It can reduce your range by up to 30%. 360Wh/mi is not out of the question for some configurations. There are a number of threads where this is discussed in one way or another.
It depends on a number of factors:
1) Which specific tire are you going to be using? How sticky?
2) Are you using the aeros still? (Sounds like you would be planning to)
3) Are you going to go with the same tire section width or go wider?
4) What dominates your vehicle losses (is it aerodynamics, or rolling resistance) - in other words what is your average driving speed? The faster you go, the less the tires will matter, because air resistance is a higher loss component - though the tires will always be significant for reasonable vehicle speed.
5) Driving style - probably relatively little effect, but if a stickier tire makes you drive more aggressively, it's going to slosh your energy around more, and even lead to friction braking, reducing your efficiency.
6) Is the tire diameter the same?
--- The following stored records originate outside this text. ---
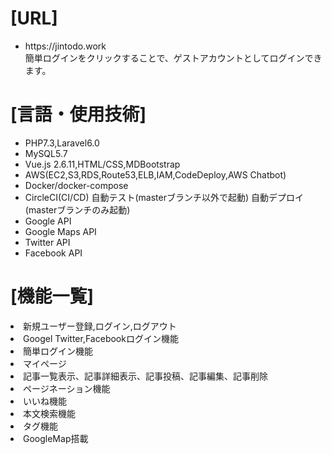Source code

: <h1>[URL]</h1>
<ul>
    <li>https://jintodo.work</li>
    簡単ログインをクリックすることで、ゲストアカウントとしてログインできます。
</ul>
<h1>[言語・使用技術]</h1>
<ul>
<li>PHP7.3,Laravel6.0</li>
<li>MySQL5.7</li>
<li>Vue.js 2.6.11,HTML/CSS,MDBootstrap</li>
<li>AWS(EC2,S3,RDS,Route53,ELB,IAM,CodeDeploy,AWS Chatbot)</li>
<li>Docker/docker-compose</li>
<li>CircleCI(CI/CD)
自動テスト(masterブランチ以外で起動)
自動デプロイ(masterブランチのみ起動)</li>
<li>Google API</li>
<li>Google Maps API</li>
<li>Twitter API</li>
<li>Facebook API</li>
</ul>

<h1>[機能一覧]</h1>
<li>新規ユーザー登録,ログイン,ログアウト</li>
<li>Googel Twitter,Facebookログイン機能</li>
<li>簡単ログイン機能</li>
<li>マイページ</li>
<li>記事一覧表示、記事詳細表示、記事投稿、記事編集、記事削除</li>
<li>ページネーション機能</li>
<li>いいね機能</li>
<li>本文検索機能</li>
<li>タグ機能</li>
<li>GoogleMap搭載</li>
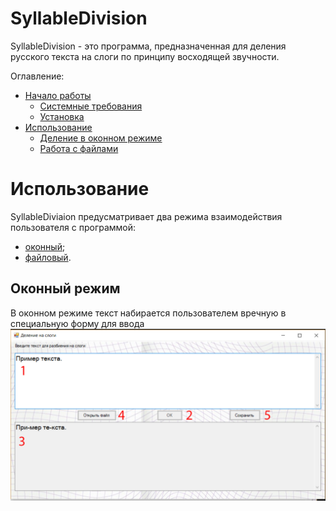 # SyllableDivision

SyllableDivision - это программа, предназначенная для деления русского текста на слоги по принципу восходящей звучности.

Оглавление:
- [Начало работы](#start_working)
	- [Системные требования](#requirements)
	- [Установка](#installation)
- [Использование](#usage)
	- [Деление в оконном режиме](#window-mode)
	- [Работа с файлами](#file-mode)

# Использование
SyllableDiviaion предусматривает два режима взаимодействия пользователя с программой:
- [оконный](#window-mode);
- [файловый](#file-mode).

## Оконный режим 
В оконном режиме текст набирается пользователем вречную в специальную форму для ввода 
![alt text](https://github.com/GurovaAnya/SyllableDivision/blob/master/images/window-mode.png "Оконный режим")
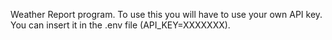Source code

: Weather Report program. To use this you will have to use your own API key. You can insert it in the .env file (API_KEY=XXXXXXX).
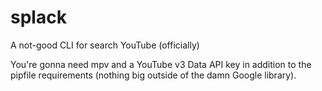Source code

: # splack
A not-good CLI for search YouTube (officially)


You're gonna need mpv and a YouTube v3 Data API key in addition to the pipfile requirements (nothing big outside of the damn Google library).
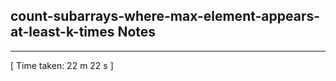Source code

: <h2>count-subarrays-where-max-element-appears-at-least-k-times Notes</h2><hr>[ Time taken: 22 m 22 s ]
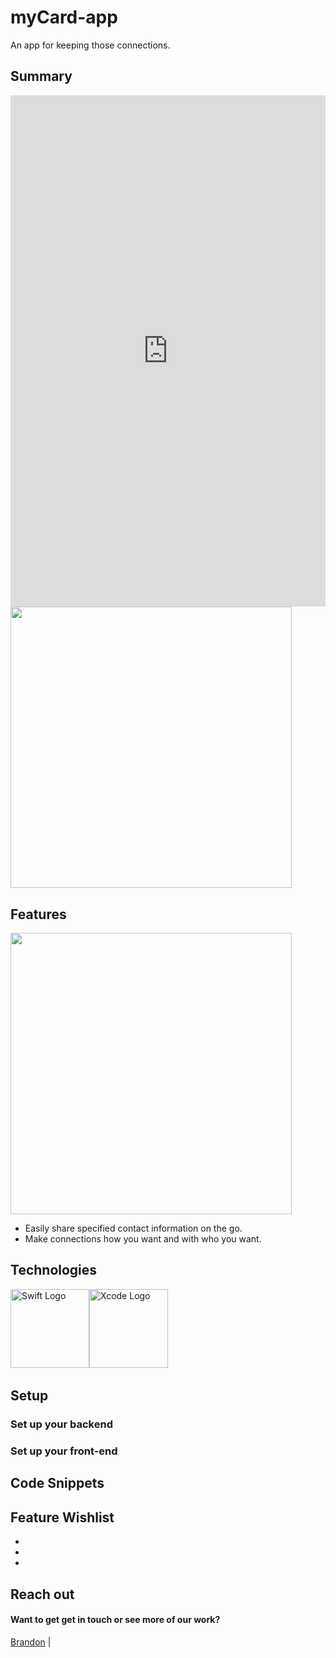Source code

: # myCard-app

An app for keeping those connections.

## Summary
<div style="position: relative; padding-bottom: 162.3873873873874%; height: 0;"><iframe src="https://www.loom.com/embed/0e1e49ba4c844794945c78de908d56b5" frameborder="0" webkitallowfullscreen mozallowfullscreen allowfullscreen style="position: absolute; top: 0; left: 0; width: 100%; height: 100%;"></iframe></div>
 <img src='' height='450'>

## Features

 <img src='https://www.loom.com/embed/0e1e49ba4c844794945c78de908d56b5' height='450'>

- Easily share specified contact information on the go. 
- Make connections how you want and with who you want. 

## Technologies

<img src="https://ih0.redbubble.net/image.415946483.7473/flat,1000x1000,075,f.u1.jpg" alt="Swift Logo" height="126"><img src="https://upload.wikimedia.org/wikipedia/en/0/0c/Xcode_icon.png" alt="Xcode Logo" height="126">&nbsp;&nbsp;&nbsp;&nbsp;&nbsp;


## Setup

### Set up your backend

### Set up your front-end


## Code Snippets

## Feature Wishlist

-
-
-

## Reach out

#### Want to get get in touch or see more of our work?

[Brandon](https://github.com/brandonefields) |
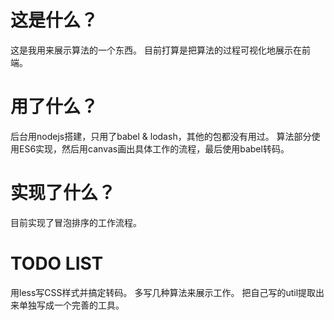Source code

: # 这是什么？
这是我用来展示算法的一个东西。
目前打算是把算法的过程可视化地展示在前端。
# 用了什么？
后台用nodejs搭建，只用了babel & lodash，其他的包都没有用过。
算法部分使用ES6实现，然后用canvas画出具体工作的流程，最后使用babel转码。
# 实现了什么？
目前实现了冒泡排序的工作流程。
# TODO LIST
用less写CSS样式并搞定转码。
多写几种算法来展示工作。
把自己写的util提取出来单独写成一个完善的工具。
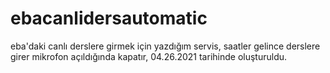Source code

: # ebacanlidersautomatic
eba'daki canlı derslere girmek için yazdığım servis, saatler gelince derslere girer mikrofon açıldığında kapatır, 04.26.2021 tarihinde oluşturuldu.
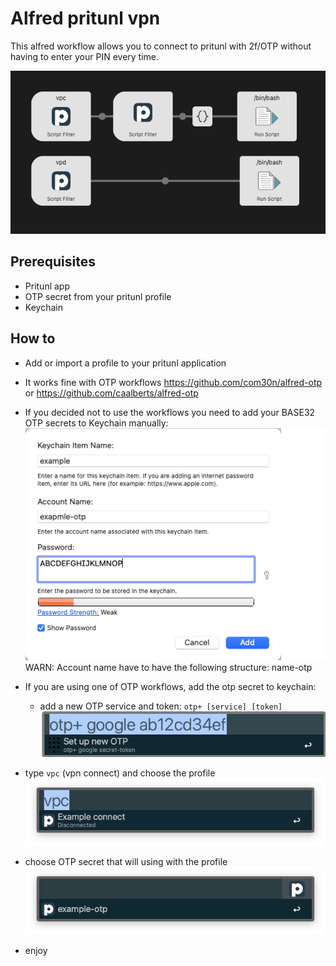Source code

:# Alfred pritunl vpn

This alfred workflow allows you to connect to pritunl with 2f/OTP without having to enter your PIN every time.

![overview](/doc/overview.png)


## Prerequisites

- Pritunl app
- OTP secret from your pritunl profile
- Keychain


## How to

- Add or import a profile to your pritunl application

- It works fine with OTP workflows https://github.com/com30n/alfred-otp or https://github.com/caalberts/alfred-otp

- If you decided not to use the workflows you need to add your BASE32 OTP secrets to Keychain manually:
![add key to keychain](/doc/keychain.png)
  WARN: Account name have to have the following structure: name-otp

- If you are using one of OTP workflows, add the otp secret to keychain:
	- add a new OTP service and token: `otp+ [service] [token]`
	![add new token](/doc/otp+.png)

- type `vpc` (vpn connect) and choose the profile
![choose the profile](/doc/vpc.png)


- choose OTP secret that will using with the profile
![choose the otp](/doc/vpc-otp.png)


- enjoy

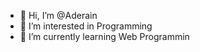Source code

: - 👋 Hi, I’m @Aderain
- 👀 I’m interested in Programming
- 🌱 I’m currently learning Web Programmin

<!---
Aderain/Aderain is a ✨ special ✨ repository because its `README.md` (this file) appears on your GitHub profile.
You can click the Preview link to take a look at your changes.
--->
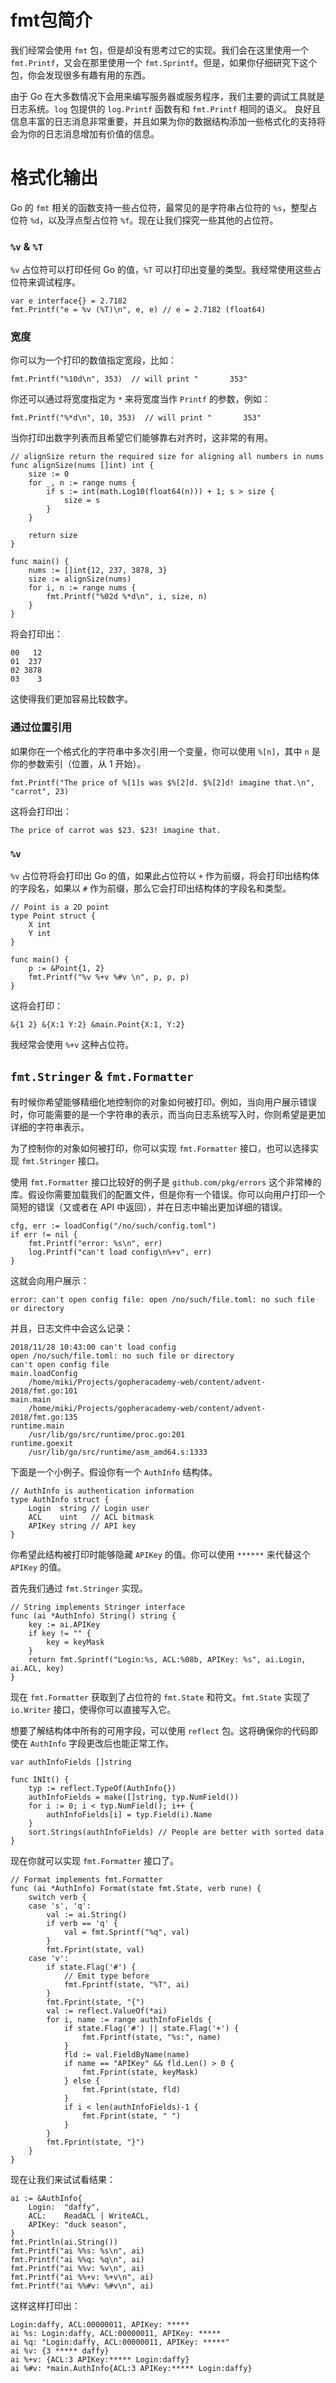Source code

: # fmt包简介

我们经常会使用 `fmt` 包，但是却没有思考过它的实现。我们会在这里使用一个 `fmt.Printf`，又会在那里使用一个
`fmt.Sprintf`。但是，如果你仔细研究下这个包，你会发现很多有趣有用的东西。

由于 Go 在大多数情况下会用来编写服务器或服务程序，我们主要的调试工具就是日志系统。`log` 包提供的 `log.Printf` 函数有和
`fmt.Printf` 相同的语义。 良好且信息丰富的日志消息非常重要，并且如果为你的数据结构添加一些格式化的支持将会为你的日志消息增加有价值的信息。

# 格式化输出

Go 的 `fmt` 相关的函数支持一些占位符，最常见的是字符串占位符的 `%s`，整型占位符 `%d`，以及浮点型占位符
`%f`。现在让我们探究一些其他的占位符。

### `%v` & `%T`

`%v` 占位符可以打印任何 Go 的值，`%T` 可以打印出变量的类型。我经常使用这些占位符来调试程序。

    
    
    var e interface{} = 2.7182
    fmt.Printf("e = %v (%T)\n", e, e) // e = 2.7182 (float64)

### 宽度

你可以为一个打印的数值指定宽段，比如：

    
    
    fmt.Printf("%10d\n", 353)  // will print "       353"

你还可以通过将宽度指定为 `*` 来将宽度当作 `Printf` 的参数，例如：

    
    
    fmt.Printf("%*d\n", 10, 353)  // will print "       353"

当你打印出数字列表而且希望它们能够靠右对齐时，这非常的有用。

    
    
    // alignSize return the required size for aligning all numbers in nums
    func alignSize(nums []int) int {
        size := 0
        for _, n := range nums {
            if s := int(math.Log10(float64(n))) + 1; s > size {
                size = s
            }
        }
    
        return size
    }
    
    func main() {
        nums := []int{12, 237, 3878, 3}
        size := alignSize(nums)
        for i, n := range nums {
            fmt.Printf("%02d %*d\n", i, size, n)
        }
    }

将会打印出：

    
    
    00   12
    01  237
    02 3878
    03    3

这使得我们更加容易比较数字。

### 通过位置引用

如果你在一个格式化的字符串中多次引用一个变量，你可以使用 `%[n]`，其中 `n` 是你的参数索引（位置，从 1 开始）。

    
    
    fmt.Printf("The price of %[1]s was $%[2]d. $%[2]d! imagine that.\n", "carrot", 23)

这将会打印出：

    
    
    The price of carrot was $23. $23! imagine that.

### `%v`

`%v` 占位符将会打印出 Go 的值，如果此占位符以 `+` 作为前缀，将会打印出结构体的字段名，如果以 `#`
作为前缀，那么它会打印出结构体的字段名和类型。

    
    
    // Point is a 2D point
    type Point struct {
        X int
        Y int
    }
    
    func main() {
        p := &Point{1, 2}
        fmt.Printf("%v %+v %#v \n", p, p, p)
    }

这将会打印：

    
    
    &{1 2} &{X:1 Y:2} &main.Point{X:1, Y:2}

我经常会使用 `%+v` 这种占位符。

## `fmt.Stringer` & `fmt.Formatter`

有时候你希望能够精细化地控制你的对象如何被打印。例如，当向用户展示错误时，你可能需要的是一个字符串的表示，而当向日志系统写入时，你则希望是更加详细的字符串表示。

为了控制你的对象如何被打印，你可以实现 `fmt.Formatter` 接口，也可以选择实现 `fmt.Stringer` 接口。

使用 `fmt.Formatter` 接口比较好的例子是 `github.com/pkg/errors`
这个非常棒的库。假设你需要加载我们的配置文件，但是你有一个错误。你可以向用户打印一个简短的错误（又或者在 API 中返回），并在日志中输出更加详细的错误。

    
    
    cfg, err := loadConfig("/no/such/config.toml")
    if err != nil {
        fmt.Printf("error: %s\n", err)
        log.Printf("can't load config\n%+v", err)
    }

这就会向用户展示：

    
    
    error: can't open config file: open /no/such/file.toml: no such file or directory

并且，日志文件中会这么记录：

    
    
    2018/11/28 10:43:00 can't load config
    open /no/such/file.toml: no such file or directory
    can't open config file
    main.loadConfig
        /home/miki/Projects/gopheracademy-web/content/advent-2018/fmt.go:101
    main.main
        /home/miki/Projects/gopheracademy-web/content/advent-2018/fmt.go:135
    runtime.main
        /usr/lib/go/src/runtime/proc.go:201
    runtime.goexit
        /usr/lib/go/src/runtime/asm_amd64.s:1333

下面是一个小例子。假设你有一个 `AuthInfo` 结构体。

    
    
    // AuthInfo is authentication information
    type AuthInfo struct {
        Login  string // Login user
        ACL    uint   // ACL bitmask
        APIKey string // API key
    }

你希望此结构被打印时能够隐藏 `APIKey` 的值。你可以使用 `******` 来代替这个 `APIKey` 的值。

首先我们通过 `fmt.Stringer` 实现。

    
    
    // String implements Stringer interface
    func (ai *AuthInfo) String() string {
        key := ai.APIKey
        if key != "" {
            key = keyMask
        }
        return fmt.Sprintf("Login:%s, ACL:%08b, APIKey: %s", ai.Login, ai.ACL, key)
    }

现在 `fmt.Formatter` 获取到了占位符的 `fmt.State` 和符文。`fmt.State` 实现了 `io.Writer`
接口，使得你可以直接写入它。

想要了解结构体中所有的可用字段，可以使用 `reflect` 包。这将确保你的代码即使在 `AuthInfo` 字段更改后也能正常工作。

    
    
    var authInfoFields []string
    
    func INIt() {
        typ := reflect.TypeOf(AuthInfo{})
        authInfoFields = make([]string, typ.NumField())
        for i := 0; i < typ.NumField(); i++ {
            authInfoFields[i] = typ.Field(i).Name
        }
        sort.Strings(authInfoFields) // People are better with sorted data
    }

现在你就可以实现 `fmt.Formatter` 接口了。

    
    
    // Format implements fmt.Formatter
    func (ai *AuthInfo) Format(state fmt.State, verb rune) {
        switch verb {
        case 's', 'q':
            val := ai.String()
            if verb == 'q' {
                val = fmt.Sprintf("%q", val)
            }
            fmt.Fprint(state, val)
        case 'v':
            if state.Flag('#') {
                // Emit type before
                fmt.Fprintf(state, "%T", ai)
            }
            fmt.Fprint(state, "{")
            val := reflect.ValueOf(*ai)
            for i, name := range authInfoFields {
                if state.Flag('#') || state.Flag('+') {
                    fmt.Fprintf(state, "%s:", name)
                }
                fld := val.FieldByName(name)
                if name == "APIKey" && fld.Len() > 0 {
                    fmt.Fprint(state, keyMask)
                } else {
                    fmt.Fprint(state, fld)
                }
                if i < len(authInfoFields)-1 {
                    fmt.Fprint(state, " ")
                }
            }
            fmt.Fprint(state, "}")
        }
    }

现在让我们来试试看结果：

    
    
    ai := &AuthInfo{
        Login:  "daffy",
        ACL:    ReadACL | WriteACL,
        APIKey: "duck season",
    }
    fmt.Println(ai.String())
    fmt.Printf("ai %%s: %s\n", ai)
    fmt.Printf("ai %%q: %q\n", ai)
    fmt.Printf("ai %%v: %v\n", ai)
    fmt.Printf("ai %%+v: %+v\n", ai)
    fmt.Printf("ai %%#v: %#v\n", ai)

这样这样打印出：

    
    
    Login:daffy, ACL:00000011, APIKey: *****
    ai %s: Login:daffy, ACL:00000011, APIKey: *****
    ai %q: "Login:daffy, ACL:00000011, APIKey: *****"
    ai %v: {3 ***** daffy}
    ai %+v: {ACL:3 APIKey:***** Login:daffy}
    ai %#v: *main.AuthInfo{ACL:3 APIKey:***** Login:daffy}

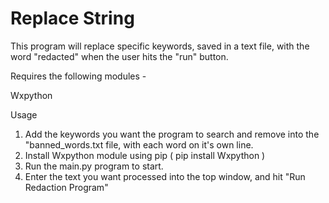 # Replace String

This program will replace specific keywords, saved in a text file, with the word "redacted" when the user hits the "run" button.
  
Requires the following modules -

Wxpython

Usage

1. Add the keywords you want the program to search and remove into the "banned_words.txt file, with each word on it's own line.
2. Install Wxpython module using pip ( pip install Wxpython )
3. Run the main.py program to start.
4. Enter the text you want processed into the top window, and hit "Run Redaction Program"
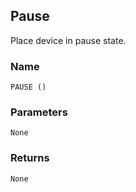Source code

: ## Pause

Place device in pause state.


### Name

`PAUSE ()`


### Parameters

`None`


### Returns

`None`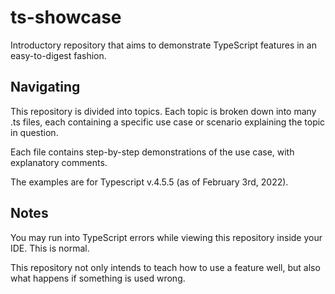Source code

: # ts-showcase

Introductory repository that aims to demonstrate TypeScript features in an easy-to-digest fashion.

## Navigating

This repository is divided into topics. Each topic is broken down into many .ts files, each containing a specific use case or scenario explaining the topic in question.

Each file contains step-by-step demonstrations of the use case, with explanatory comments.

The examples are for Typescript v.4.5.5 (as of February 3rd, 2022).

## Notes

You may run into TypeScript errors while viewing this repository inside your IDE. This is normal.

This repository not only intends to teach how to use a feature well, but also what happens if something is used wrong.
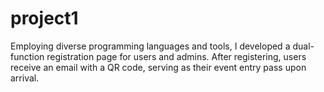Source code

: # project1
Employing diverse programming languages and tools, I developed a dual-function registration page for users and admins. After registering, users receive an email with a QR code, serving as their event entry pass upon arrival.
This doesn't actually necessarily change efficiency, but it can throw off the vehicle mileage estimates a couple % if you choose to change the diameter for some reason, and confuse the situation.
In my Spark EV, changing from Ecopia tires to RE-71R tires increased my energy usage per mile around 13-20%. Definitely more than 10%. I've never carefully gathered extensive data to measure exactly (I have two identical vehicles, one with Ecopia and one with Extreme Performance Summer, so I could). But it is very significant.